WHAT THE TASK REQUIRES —
Search the records for the word "mathsf" and copy every line in which it occurs.

RECORDS SHOWN —

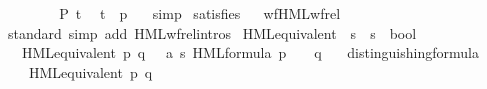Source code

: \begin{isabellebody}
\ \ \ \ \isamarkupfalse%
\isanewline
\ \ \isamarkupfalse%
\ {\isacartoucheopen}P\ t{\isacartoucheclose}\ \isamarkupfalse%
\ {\isacartoucheopen}t\ {\isacharequal}{\kern0pt}\ {\isacharparenleft}{\kern0pt}p{\isacharcomma}{\kern0pt}\ {\isasymphi}{\isacharparenright}{\kern0pt}{\isacartoucheclose}\ \isamarkupfalse%
\ simp\isanewline
{}\isamarkupfalse%
%
\endisatagproof
{\isafoldproof}%
%
\isadelimproof
\isanewline
%
\endisadelimproof
\isanewline
{}\isamarkupfalse%
\ satisfies%
\isadelimproof
\ %
\endisadelimproof
%
\isatagproof
{}\isamarkupfalse%
\ wf{\isacharunderscore}{\kern0pt}HML{\isacharunderscore}{\kern0pt}wf{\isacharunderscore}{\kern0pt}rel\ \isamarkupfalse%
\ {\isacharparenleft}{\kern0pt}standard{\isacharcomma}{\kern0pt}\ {\isacharparenleft}{\kern0pt}simp\ add{\isacharcolon}{\kern0pt}\ HML{\isacharunderscore}{\kern0pt}wf{\isacharunderscore}{\kern0pt}rel{\isachardot}{\kern0pt}intros{\isacharparenright}{\kern0pt}{\isacharplus}{\kern0pt}{\isacharparenright}{\kern0pt}%
\endisatagproof
{\isafoldproof}%
%
\isadelimproof
%
\endisadelimproof
%
\isadelimdocument
%
\endisadelimdocument
%
\isatagdocument
%
\isamarkuptrue%
%
\endisatagdocument
{\isafolddocument}%
%
\isadelimdocument
%
\endisadelimdocument
{}\isamarkupfalse%
\ HML{\isacharunderscore}{\kern0pt}equivalent\ {\isacharcolon}{\kern0pt}{\isacharcolon}{\kern0pt}\ {\isacartoucheopen}{\isacharprime}{\kern0pt}s\ {\isasymRightarrow}\ {\isacharprime}{\kern0pt}s\ {\isasymRightarrow}\ bool{\isacartoucheclose}\isanewline
\ \ \ {\isacartoucheopen}HML{\isacharunderscore}{\kern0pt}equivalent\ p\ q\ {\isasymequiv}\ {\isacharparenleft}{\kern0pt}{\isasymforall}\ {\isasymphi}{\isacharcolon}{\kern0pt}{\isacharcolon}{\kern0pt}{\isacharparenleft}{\kern0pt}{\isacharprime}{\kern0pt}a{\isacharcomma}{\kern0pt}\ {\isacharprime}{\kern0pt}s{\isacharparenright}{\kern0pt}\ HML{\isacharunderscore}{\kern0pt}formula{\isachardot}{\kern0pt}\ {\isacharparenleft}{\kern0pt}p\ {\isasymTurnstile}\ {\isasymphi}{\isacharparenright}{\kern0pt}\ {\isacharequal}{\kern0pt}\ {\isacharparenleft}{\kern0pt}q\ {\isasymTurnstile}\ {\isasymphi}{\isacharparenright}{\kern0pt}{\isacharparenright}{\kern0pt}{\isacartoucheclose}\isanewline
\isanewline
{}\isamarkupfalse%
\ distinguishing{\isacharunderscore}{\kern0pt}formula{\isacharcolon}{\kern0pt}\isanewline
\ \ \ {\isacartoucheopen}{\isasymnot}\ HML{\isacharunderscore}{\kern0pt}equivalent\ p\ q{\isacartoucheclose}\isanewline

\end{isabellebody}
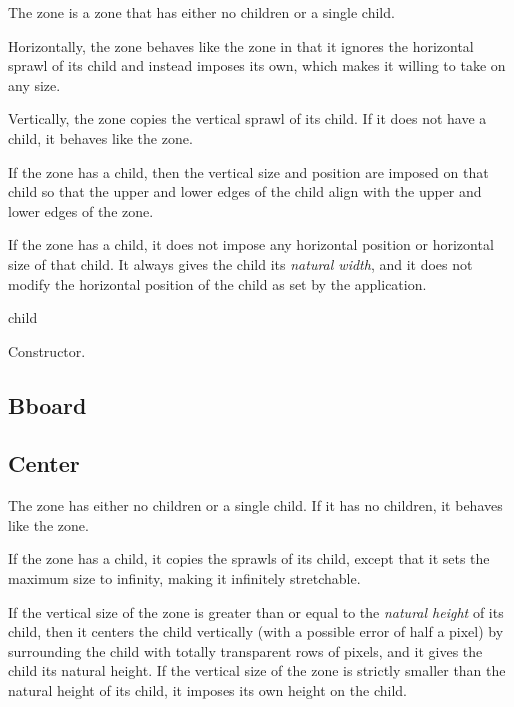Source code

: 
The  zone is a zone that has either no children or a single
child.  

Horizontally, the  zone behaves like the 
zone in that it ignores the horizontal sprawl of its child and instead
imposes its own, which makes it willing to take on any size.  

Vertically, the  zone copies the vertical sprawl of
its child.  If it does not have a child, it behaves like the
 zone.  

If the  zone has a child, then the vertical size and
position are imposed on that child so that the upper and lower edges of
the child align with the upper and lower edges of the 
zone.  

If the  zone has a child, it does not impose any horizontal
position or horizontal size of that child.  It always gives the child
its \emph{natural width}, and it does not modify the horizontal
position of the child as set by the application.


 {\optional child}

Constructor. 

\subsection{Bboard}



\subsection{Center}

The  zone has either no children or a single child.  If
it has no children, it behaves like the  zone.

If the  zone has a child, it copies the sprawls of its
child, except that it sets the maximum size to infinity, making it
infinitely stretchable.  

If the vertical size of the  zone is greater than or
equal to the \emph{natural height} of its child, then it centers the
child vertically (with a possible error of half a pixel) by
surrounding the child with totally transparent rows of pixels, and it
gives the child its natural height.  If the vertical size of
the  zone is strictly smaller than the natural height of
its child, it imposes its own height on the child.

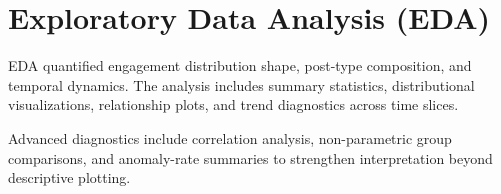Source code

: \section{Exploratory Data Analysis (EDA)}

EDA quantified engagement distribution shape, post-type composition, and temporal dynamics. The analysis includes summary statistics, distributional visualizations, relationship plots, and trend diagnostics across time slices.

Advanced diagnostics include correlation analysis, non-parametric group comparisons, and anomaly-rate summaries to strengthen interpretation beyond descriptive plotting.
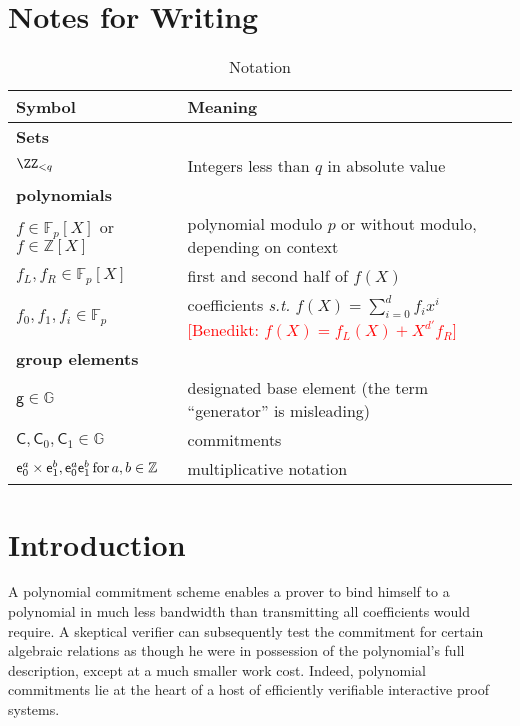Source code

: \documentclass{article}
\theoremstyle{definition}
\newcommand{\benedikt}[1]{{\textcolor{red}{[Benedikt: #1]}}}
\newcommand{\benedikt}[1]{}
\begin{document}
\section*{Notes for Writing}
\begin{table}
    \caption{Notation}
    \label{tab:notation}
    \centering
    \begin{tabular}{l|l}
        Symbol & Meaning   \\ \hline \hline
        {\bf Sets} & \\ \hline
        $\ZZ_{< q}$ & Integers less than $q$ in absolute value\\
        \hline
        {\bf polynomials} & \\ \hline
        $f \in \mathbb{F}_p[X]$ or $f \in \mathbb{Z}[X]$ & polynomial modulo $p$ or without modulo, depending on context \\
        $f_L, f_R \in \mathbb{F}_p[X]$ & first and second half of $f(X)$ \\
        $f_0, f_1, f_i \in \mathbb{F}_p$ & coefficients \emph{s.t.} $f(X) = \sum_{i=0}^d f_ix^i$ \benedikt{$f(X)=f_L(X)+X^{d'} f_R$} \\ \hline
        {\bf group elements} &  \\ \hline
        $\mathsf{g} \in \mathbb{G}$ & designated base element (the term ``generator'' is misleading) \\ 
        $\mathsf{C}, \mathsf{C}_0, \mathsf{C}_1 \in \mathbb{G}$ & commitments \\
        $\mathsf{e}_0^a \times \mathsf{e}_1^b, \mathsf{e}_0^a\mathsf{e}_1^b \, \textnormal{for} \, a, b \in \mathbb{Z}$ & multiplicative notation \\ 
    \end{tabular}
\end{table}

\section{Introduction}

A polynomial commitment scheme enables a prover to bind himself to a polynomial in much less bandwidth than transmitting all coefficients would require. A skeptical verifier can subsequently test the commitment for certain algebraic relations as though he were in possession of the polynomial's full description, except at a much smaller work cost. Indeed, polynomial commitments lie at the heart of a host of efficiently verifiable interactive proof systems.
\end{document}
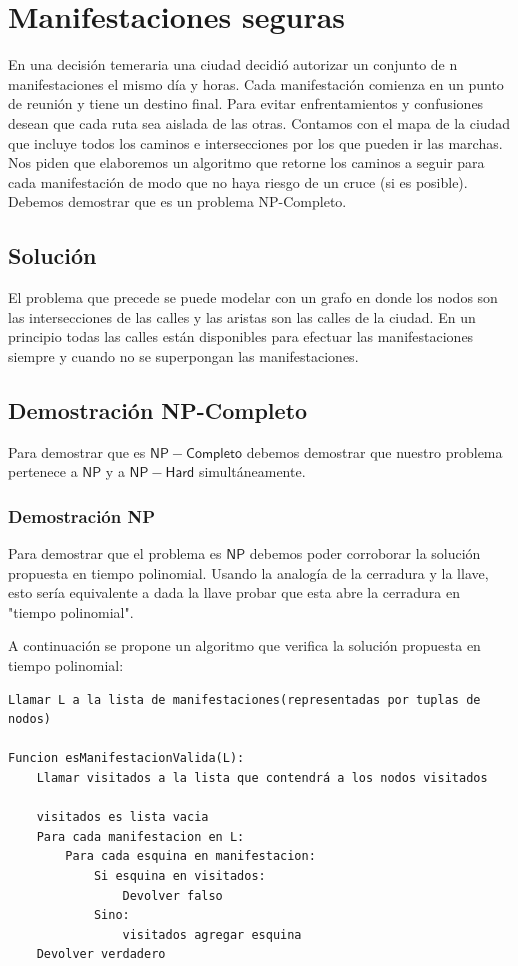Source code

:  \section{Manifestaciones seguras}

En una decisión temeraria una ciudad decidió autorizar un conjunto de n manifestaciones el mismo día y horas. Cada manifestación comienza en un punto de reunión y tiene un destino final. Para evitar enfrentamientos y confusiones desean que cada ruta sea aislada de las otras. Contamos con el mapa de la ciudad que incluye todos los caminos e intersecciones por los que pueden ir las marchas. Nos piden que elaboremos un algoritmo que retorne los caminos a seguir para cada manifestación de modo que no haya riesgo de un cruce (si es posible).\newline
Debemos demostrar que es un problema NP-Completo.

\subsection{Solución}
El problema que precede se puede modelar con un grafo en donde los nodos son las intersecciones de las calles y las aristas son las calles de la ciudad. En un principio todas las calles están disponibles para efectuar las manifestaciones siempre y cuando no se superpongan las manifestaciones.

\subsection{Demostración NP-Completo}
Para demostrar que es $\mathsf{NP-Completo}$ debemos demostrar que nuestro problema pertenece a $\mathsf{NP}$ y a $\mathsf{NP-Hard}$ simultáneamente.

\subsubsection{Demostración NP}
Para demostrar que el problema es $\mathsf{NP}$ debemos poder corroborar la solución propuesta en tiempo polinomial. Usando la analogía de la cerradura y la llave, esto sería equivalente a dada la llave probar que esta abre la cerradura en "tiempo polinomial". \newline

A continuación se propone un algoritmo que verifica la solución propuesta en tiempo polinomial:

\begin{verbatim}
Llamar L a la lista de manifestaciones(representadas por tuplas de nodos)

Funcion esManifestacionValida(L):
    Llamar visitados a la lista que contendrá a los nodos visitados
    
    visitados es lista vacia
    Para cada manifestacion en L:
        Para cada esquina en manifestacion:
            Si esquina en visitados:
                Devolver falso
            Sino:
                visitados agregar esquina
    Devolver verdadero
\end{verbatim}

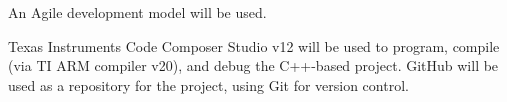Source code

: \begin{flushleft}
\end{flushleft}
\begin{flushleft}
\end{flushleft}
\begin{flushleft}
\end{flushleft}
\begin{flushleft}
\end{flushleft}
\begin{flushleft}
    An Agile development model will be used.
\end{flushleft}
\begin{flushleft}
    Texas Instruments Code Composer Studio v12 will be used to program,
    compile (via TI ARM compiler v20), and debug the C++-based project. GitHub
    will be used as a repository for the project, using Git for version
    control.
\end{flushleft}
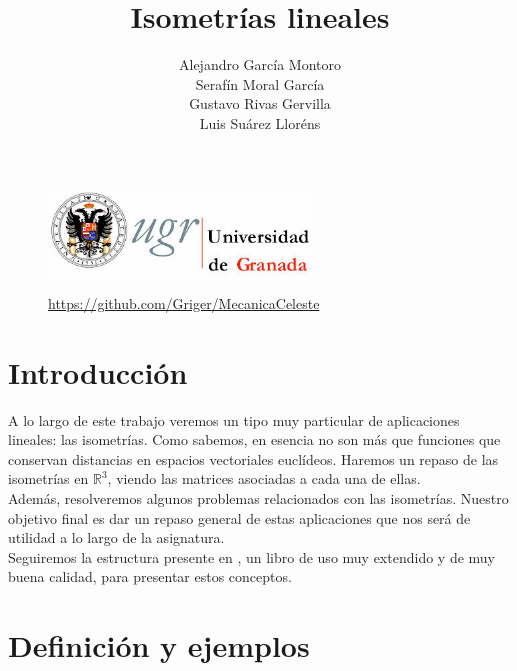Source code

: \documentclass[10pt,a4paper]{article}
\author{Alejandro García Montoro \\ Serafín Moral García \\ Gustavo Rivas Gervilla \\ Luis Suárez Lloréns}
\title{Isometrías lineales}
\date{}
\theoremstyle{mystyle}
\newtheorem{defi}{\textcolor{red}{\textbf{Definición}}}
\begin{document}
\maketitle

\begin{figure}[H]
\centering
\includegraphics[width=70mm]{escudo.jpeg}
\end{figure}

\begin{figure}
\centering
\url{https://github.com/Griger/MecanicaCeleste}
\end{figure}

\newpage

\tableofcontents

\newpage

\section{Introducción}

A lo largo de este trabajo veremos un tipo muy particular de aplicaciones lineales: las isometrías. Como sabemos, en esencia no son más que funciones que conservan distancias en espacios vectoriales euclídeos. Haremos un repaso de las isometrías en $\mathbb{R}^3$, viendo las matrices asociadas a cada una de ellas.\\

Además, resolveremos algunos problemas relacionados con las isometrías. Nuestro objetivo final es dar un repaso general de estas aplicaciones que nos será de utilidad a lo largo de la asignatura.\\

Seguiremos la estructura presente en \cite{merino}, un libro de uso muy extendido y de muy buena calidad, para presentar estos conceptos.
\section{Definición y ejemplos}

\hfill \\
\end{document}
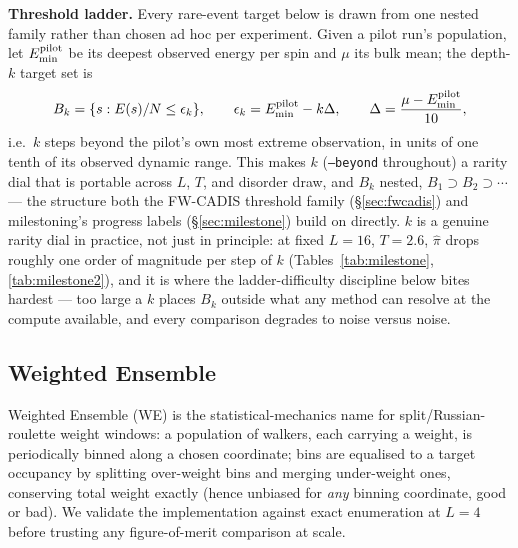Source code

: \documentclass[a4paper,fleqn]{cas-sc}
\begin{document}
\textbf{Threshold ladder.} Every rare-event target below is drawn from one nested family
rather than chosen ad hoc per experiment. Given a pilot run's population, let
$E^{\rm pilot}_{\min}$ be its deepest observed energy per spin and $\mu$ its bulk mean; the
depth-$k$ target set is
\begin{equation}
	B_k=\{s: E(s)/N\le\epsilon_k\},\qquad
	\epsilon_k=E^{\rm pilot}_{\min}-k\Delta,\qquad
	\Delta=\frac{\mu-E^{\rm pilot}_{\min}}{10},
	\label{eq:beyond}
\end{equation}
i.e.\ $k$ steps beyond the pilot's own most extreme observation, in units of one tenth of
its observed dynamic range. This makes $k$ (\texttt{--beyond} throughout) a rarity dial
that is portable across $L$, $T$, and disorder draw, and $B_k$ nested,
$B_1\supset B_2\supset\cdots$ --- the structure both the FW-CADIS threshold family
(\S\ref{sec:fwcadis}) and milestoning's progress labels (\S\ref{sec:milestone}) build on
directly. $k$ is a genuine rarity dial in practice, not just in principle: at fixed $L=16$,
$T=2.6$, $\hat\pi$ drops roughly one order of magnitude per step of $k$
(Tables~\ref{tab:milestone}, \ref{tab:milestone2}), and it is where the ladder-difficulty
discipline below bites hardest --- too large a $k$ places $B_k$ outside what any method can
resolve at the compute available, and every comparison degrades to noise versus noise.

\subsection{Weighted Ensemble}
Weighted Ensemble (WE) is the statistical-mechanics name for split/Russian-roulette weight
windows: a population of walkers, each carrying a weight, is periodically binned along a
chosen coordinate; bins are equalised to a target occupancy by splitting over-weight bins
and merging under-weight ones, conserving total weight exactly (hence unbiased for
\emph{any} binning coordinate, good or bad). We validate the implementation against exact
enumeration at $L=4$ before trusting any figure-of-merit comparison at scale.
\end{document}

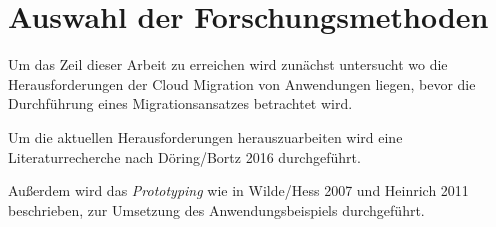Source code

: \section{Auswahl der Forschungsmethoden}
\label{sec:auswahl_forschungsmethoden}

Um das Zeil dieser Arbeit zu erreichen wird zunächst untersucht wo die Herausforderungen der Cloud Migration
von Anwendungen liegen, bevor die Durchführung eines Migrationsansatzes betrachtet wird.

Um die aktuellen Herausforderungen herauszuarbeiten wird eine Literaturrecherche nach Döring/Bortz 2016
durchgeführt.

Außerdem wird das \textit{Prototyping} wie in Wilde/Hess 2007 und Heinrich 2011 beschrieben,
zur Umsetzung des Anwendungsbeispiels durchgeführt.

RESPONSE AREA —
        $\mathsf{g} \in \mathbb{G}$ & designated base element (the term ``generator'' is misleading) \\ 
        $\mathsf{C}, \mathsf{C}_0, \mathsf{C}_1 \in \mathbb{G}$ & commitments \\
        $\mathsf{e}_0^a \times \mathsf{e}_1^b, \mathsf{e}_0^a\mathsf{e}_1^b \, \textnormal{for} \, a, b \in \mathbb{Z}$ & multiplicative notation \\ 
Para demostrar que es $\mathsf{NP-Completo}$ debemos demostrar que nuestro problema pertenece a $\mathsf{NP}$ y a $\mathsf{NP-Hard}$ simultáneamente.
Para demostrar que el problema es $\mathsf{NP}$ debemos poder corroborar la solución propuesta en tiempo polinomial. Usando la analogía de la cerradura y la llave, esto sería equivalente a dada la llave probar que esta abre la cerradura en "tiempo polinomial". \newline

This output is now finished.